▶ TASK STATEMENT
Omit the images, then repeat the listing exactly.

▶ DATA FOR ANALYSIS

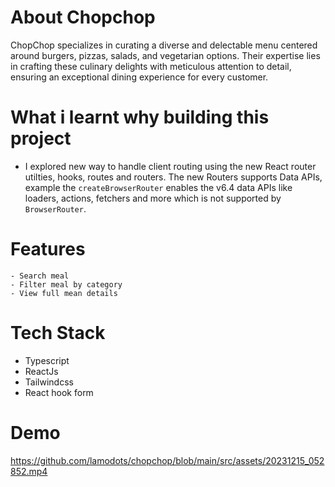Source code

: # About Chopchop

ChopChop specializes in curating a diverse and delectable menu centered around burgers, pizzas, salads, and vegetarian options. Their expertise lies in crafting these culinary delights with meticulous attention to detail, ensuring an exceptional dining experience for every customer.


# What i learnt why building this project
   - I explored new way to handle client routing using the new React router utilties, hooks, routes and routers.
The new Routers supports Data APIs, example the `createBrowserRouter`  enables the v6.4 data APIs like loaders, actions, fetchers and more which is not supported by  `BrowserRouter`.

# Features
    - Search meal
    - Filter meal by category
    - View full mean details
   

# Tech Stack
   -  Typescript
   -  ReactJs
   -  Tailwindcss
   -  React hook form


   # Demo

https://github.com/lamodots/chopchop/blob/main/src/assets/20231215_052852.mp4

▶ ANSWER SPACE
Source code

: # About Chopchop

ChopChop specializes in curating a diverse and delectable menu centered around burgers, pizzas, salads, and vegetarian options. Their expertise lies in crafting these culinary delights with meticulous attention to detail, ensuring an exceptional dining experience for every customer.


# What i learnt why building this project
   - I explored new way to handle client routing using the new React router utilties, hooks, routes and routers.
The new Routers supports Data APIs, example the `createBrowserRouter`  enables the v6.4 data APIs like loaders, actions, fetchers and more which is not supported by  `BrowserRouter`.

# Features
    - Search meal
    - Filter meal by category
    - View full mean details
   

# Tech Stack
   -  Typescript
   -  ReactJs
   -  Tailwindcss
   -  React hook form


   # Demo

https://github.com/lamodots/chopchop/blob/main/src/assets/20231215_052852.mp4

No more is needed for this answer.